East Cleveland native Brian F. Walker's debut young adult book, Black Boy White School (HarperTeen, $17.99), may be considered fiction, but the author draws from his own experiences transitioning from a violent neighborhood where gunshots were commonplace to a small-town prep school in Maine where students could be kicked out for throwing one punch.
After prep school, Walker went to Ohio Wesleyan University where he graduated with a degree in journalism. Today, Walker is back on the prep school scene. He's been teaching English for 19 years at The Cambridge School of Weston in Massachusetts.
"If I had the chance to do it over again, this is the school I would go to," Walker says. "This is a prep school that doesn't really spend a lot of energy on trying to stuff kids into a particular box. It's got good education, ... but it still allows kids to be themselves."
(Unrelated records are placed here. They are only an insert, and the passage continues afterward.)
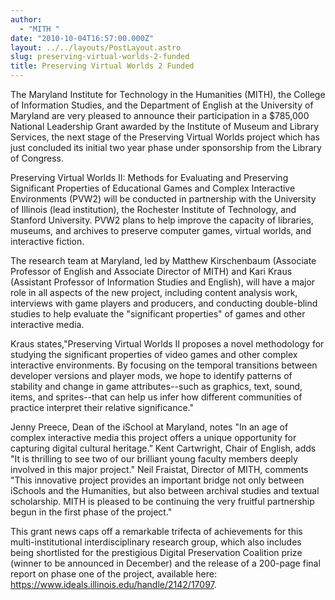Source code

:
 ```yaml
---
author:
  - "MITH "
date: "2010-10-04T16:57:00.000Z"
layout: ../../layouts/PostLayout.astro
slug: preserving-virtual-worlds-2-funded
title: Preserving Virtual Worlds 2 Funded
---
```


The Maryland Institute for Technology in the Humanities (MITH), the College of Information Studies, and the Department of English at the University of Maryland are very pleased to announce their participation in a \$785,000 National Leadership Grant awarded by the Institute of Museum and Library Services, the next stage of the Preserving Virtual Worlds project which has just concluded its initial two year phase under sponsorship from the Library of Congress.

Preserving Virtual Worlds II: Methods for Evaluating and Preserving Significant Properties of Educational Games and Complex Interactive Environments (PVW2) will be conducted in partnership with the University of Illinois (lead institution), the Rochester Institute of Technology, and Stanford University. PVW2 plans to help improve the capacity of libraries, museums, and archives to preserve computer games, virtual worlds, and interactive fiction.

The research team at Maryland, led by Matthew Kirschenbaum (Associate Professor of English and Associate Director of MITH) and Kari Kraus (Assistant Professor of Information Studies and English), will have a major role in all aspects of the new project, including content analysis work, interviews with game players and producers, and conducting double-blind studies to help evaluate the "significant properties" of games and other interactive media.

Kraus states,"Preserving Virtual Worlds II proposes a novel methodology for studying the significant properties of video games and other complex interactive environments. By focusing on the temporal transitions between developer versions and player mods, we hope to identify patterns of stability and change in game attributes--such as graphics, text, sound, items, and sprites--that can help us infer how different communities of practice interpret their relative significance."

Jenny Preece, Dean of the iSchool at Maryland, notes "In an age of complex interactive media this project offers a unique opportunity for capturing digital cultural heritage.” Kent Cartwright, Chair of English, adds "It is thrilling to see two of our brilliant young faculty members deeply involved in this major project." Neil Fraistat, Director of MITH, comments "This innovative project provides an important bridge not only between iSchools and the Humanities, but also between archival studies and textual scholarship. MITH is pleased to be continuing the very fruitful partnership begun in the first phase of the project."

This grant news caps off a remarkable trifecta of achievements for this multi-institutional interdisciplinary research group, which also includes being shortlisted for the prestigious Digital Preservation Coalition prize (winner to be announced in December) and the release of a 200-page final report on phase one of the project, available here: <https://www.ideals.illinois.edu/handle/2142/17097>.
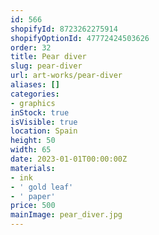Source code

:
 ```yaml
---
id: 566
shopifyId: 8723262275914
shopifyOptionId: 47772424503626
order: 32
title: Pear diver
slug: pear-diver
url: art-works/pear-diver
aliases: []
categories:
- graphics
inStock: true
isVisible: true
location: Spain
height: 50
width: 65
date: 2023-01-01T00:00:00Z
materials:
- ink
- ' gold leaf'
- ' paper'
price: 500
mainImage: pear_diver.jpg
---
```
Q: Where did you get the idea for this story?
Prep school is not a guarantee that you won't get caught up in the same stuff that a kid going to Shaw High might get caught up in. I also wanted to put out there that Cleveland exists, that East Cleveland exists. Not every compelling story comes out of New York or LA.
Q: How much of the main character's story is based on your life?
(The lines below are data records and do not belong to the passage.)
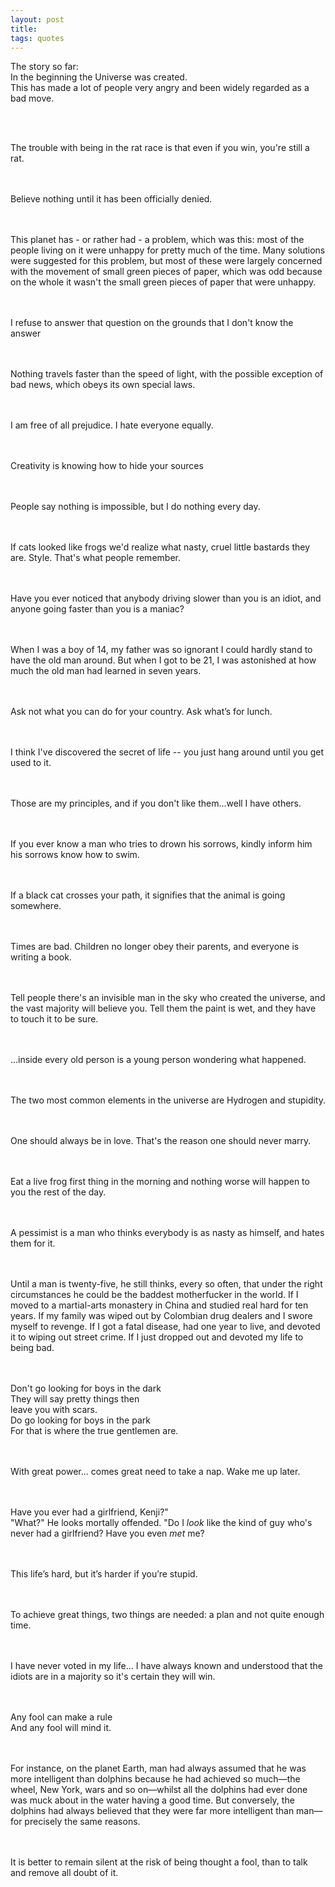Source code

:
```yaml
---
layout: post
title:  
tags: quotes
--- 
```


The story so far:<br/>In the beginning the Universe was created.<br/>This has made a lot of people very angry and been widely regarded as a bad move.

<br><br>

The trouble with being in the rat race is that
 even if you win, you're still a rat.

<br><br>
Believe nothing until it has been officially denied.

<br><br>
This planet has - or rather had - a problem, which was this: most of the people living on it were unhappy for pretty much of the time. Many solutions were suggested for this problem, but most of these were largely concerned with the movement of small green pieces of paper, which was odd because on the whole it wasn't the small green pieces of paper that were unhappy.

<br><br>
I refuse to answer that question on the grounds that I don't know the answer

<br><br>
Nothing travels faster than the speed of light, with the possible exception of bad news, which obeys its own special laws.

<br><br>
I am free of all prejudice. I hate everyone equally. 

<br><br>
Creativity is knowing how to hide your sources

<br><br>
People say nothing is impossible, but I do nothing every day.

<br><br>
If cats looked like frogs we'd realize what nasty, cruel little bastards they are.  Style.  That's what people remember.


<br><br>
Have you ever noticed that anybody driving slower than you is an idiot, and anyone going faster than you is a maniac?

<br><br>
When I was a boy of 14, my father was so ignorant I could hardly stand to have the old man around. But when I got to be 21, I was astonished at how much the old man had learned in seven years.


<br><br>
Ask not what you can do for your country. Ask what’s for lunch.


<br><br>
I think I've discovered the secret of life -- you just hang around until you get used to it.


<br><br>
Those are my principles, and if you don't like them...well I have others.


<br><br>
If you ever know a man who tries to drown his sorrows, kindly inform him his sorrows know how to swim.


<br><br>
If a black cat crosses your path, it signifies that the animal is going somewhere.


<br><br>
Times are bad.  Children no longer obey their parents, and everyone is writing a book.


<br><br>
Tell people there's an invisible man in the sky who created the universe, and the vast majority will believe you. Tell them the paint is wet, and they have to touch it to be sure.


<br><br>
...inside every old person is a young person wondering what happened.


<br><br>
The two most common elements in the universe are Hydrogen and stupidity.


<br><br>
One should always be in love. That's the reason one should never marry.


<br><br>
Eat a live frog first thing in the morning and nothing worse will happen to you the rest of the day.

<br><br>
A pessimist is a man who thinks everybody is as nasty as himself, and hates them for it.

<br><br>
Until a man is twenty-five, he still thinks, every so often, that under the right circumstances he could be the baddest motherfucker in the world. If I moved to a martial-arts monastery in China and studied real hard for ten years. If my family was wiped out by Colombian drug dealers and I swore myself to revenge. If I got a fatal disease, had one year to live, and devoted it to wiping out street crime. If I just dropped out and devoted my life to being bad.


<br><br>
Don't go looking for boys in the dark<br/>They will say pretty things then<br/>leave you with scars.<br/>Do go looking for boys in the park<br/>For that is where the true gentlemen are.

<br><br>
With great power... comes great need to take a nap. Wake me up later.


<br><br>
Have you ever had a girlfriend, Kenji?"<br/>"What?" He looks mortally offended. "Do I <i>look</i> like the kind of guy who's never had a girlfriend? Have you even <i>met</i> me?

<br><br>
This life’s hard,  but it’s harder if you’re stupid.


<br><br>
To achieve great things, two things are needed: a plan and not quite enough time.

<br><br>
I have never voted in my life... I have always known and understood that the idiots are in a majority so it's certain they will win.


<br><br>
Any fool can make a rule<br/>And any fool will mind it.

<br><br>
For instance, on the planet Earth, man had always assumed that he was more intelligent than dolphins because he had achieved so much&mdash;the wheel, New York, wars and so on&mdash;whilst all the dolphins had ever done was muck about in the water having a good time. But conversely, the dolphins had always believed that they were far more intelligent than man&mdash;for precisely the same reasons.

<br><br>
It is better to remain silent at the risk of being thought a fool, than to talk and remove all doubt of it.

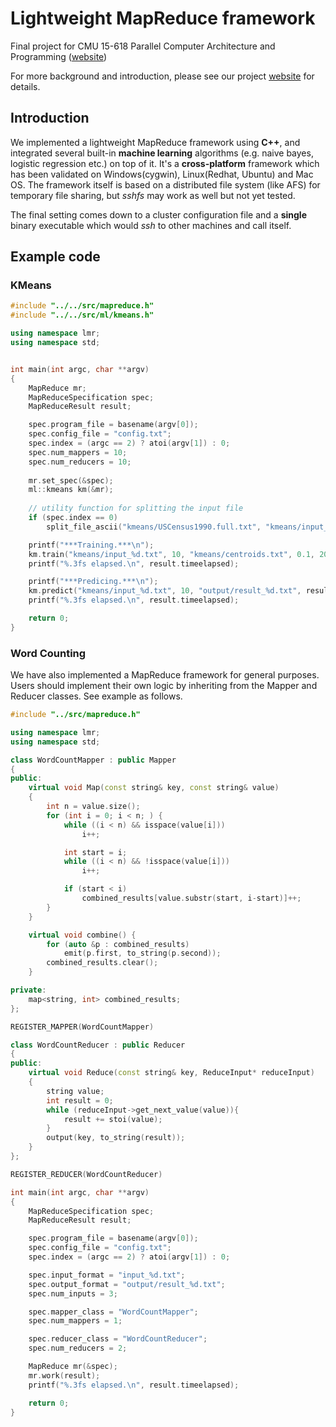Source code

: # Lightweight MapReduce framework
Final project for CMU 15-618 Parallel Computer Architecture and Programming ([website](http://www.cs.cmu.edu/~418/))

For more background and introduction, please see our project [website](https://git.hzh0512.com/p/mapreduce) for details.

## Introduction

We implemented a lightweight MapReduce framework using **C++**, and integrated several built-in **machine learning** algorithms (e.g. naive bayes, logistic regression etc.) on top of it. It's a **cross-platform** framework which has been validated on Windows(cygwin), Linux(Redhat, Ubuntu) and Mac OS. The framework itself is based on a distributed file system (like AFS) for temporary file sharing, but *sshfs* may work as well but not yet tested. 

The final setting comes down to a cluster configuration file and a **single** binary executable which would *ssh* to other machines and call itself.

## Example code

### KMeans

```C++
#include "../../src/mapreduce.h"
#include "../../src/ml/kmeans.h"

using namespace lmr;
using namespace std;


int main(int argc, char **argv)
{
    MapReduce mr;
    MapReduceSpecification spec;
    MapReduceResult result;

    spec.program_file = basename(argv[0]);
    spec.config_file = "config.txt";
    spec.index = (argc == 2) ? atoi(argv[1]) : 0;
    spec.num_mappers = 10;
    spec.num_reducers = 10;
    
    mr.set_spec(&spec);
    ml::kmeans km(&mr);
    
    // utility function for splitting the input file
    if (spec.index == 0)
        split_file_ascii("kmeans/USCensus1990.full.txt", "kmeans/input_%d.txt", 10);

    printf("***Training.***\n");
    km.train("kmeans/input_%d.txt", 10, "kmeans/centroids.txt", 0.1, 20, result);
    printf("%.3fs elapsed.\n", result.timeelapsed);

    printf("***Predicing.***\n");
    km.predict("kmeans/input_%d.txt", 10, "output/result_%d.txt", result);
    printf("%.3fs elapsed.\n", result.timeelapsed);

    return 0;
}


```

### Word Counting

We have also implemented a MapReduce framework for general purposes. Users should implement their own logic by inheriting from the Mapper and Reducer classes. See example as follows.

```C++
#include "../src/mapreduce.h"

using namespace lmr;
using namespace std;

class WordCountMapper : public Mapper
{
public:
    virtual void Map(const string& key, const string& value)
    {
        int n = value.size();
        for (int i = 0; i < n; ) {
            while ((i < n) && isspace(value[i]))
                i++;

            int start = i;
            while ((i < n) && !isspace(value[i]))
                i++;

            if (start < i)
                combined_results[value.substr(start, i-start)]++;
        }
    }

    virtual void combine() {
        for (auto &p : combined_results)
            emit(p.first, to_string(p.second));
        combined_results.clear();
    }

private:
    map<string, int> combined_results;
};

REGISTER_MAPPER(WordCountMapper)

class WordCountReducer : public Reducer
{
public:
    virtual void Reduce(const string& key, ReduceInput* reduceInput)
    {
        string value;
        int result = 0;
        while (reduceInput->get_next_value(value)){
            result += stoi(value);
        }
        output(key, to_string(result));
    }
};

REGISTER_REDUCER(WordCountReducer)

int main(int argc, char **argv)
{
    MapReduceSpecification spec;
    MapReduceResult result;

    spec.program_file = basename(argv[0]);
    spec.config_file = "config.txt";
    spec.index = (argc == 2) ? atoi(argv[1]) : 0;

    spec.input_format = "input_%d.txt";
    spec.output_format = "output/result_%d.txt";
    spec.num_inputs = 3;

    spec.mapper_class = "WordCountMapper";
    spec.num_mappers = 1;

    spec.reducer_class = "WordCountReducer";
    spec.num_reducers = 2;

    MapReduce mr(&spec);
    mr.work(result);
    printf("%.3fs elapsed.\n", result.timeelapsed);

    return 0;
}
```
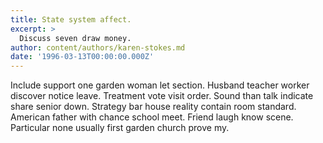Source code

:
 ```yaml
---
title: State system affect.
excerpt: >
  Discuss seven draw money.
author: content/authors/karen-stokes.md
date: '1996-03-13T00:00:00.000Z'
---
```

Include support one garden woman let section. Husband teacher worker discover notice leave. Treatment vote visit order. Sound than talk indicate share senior down. Strategy bar house reality contain room standard. American father with chance school meet. Friend laugh know scene. Particular none usually first garden church prove my.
There are a number of things that really happened, but I twisted them somewhat. Like, when I was in prep school, a bunch of townies dressed up like the Klan getting ready to march down the middle of our campus and plant a cross. I drew from a number of those incidents and put together a scene that was completely fiction.
Q: How do you hope this book affects young people whatever their race?
I hope it makes them think. I hope they consider looking beneath the surface in people and things and not jumping to conclusions about someone simply based on the color of their skin.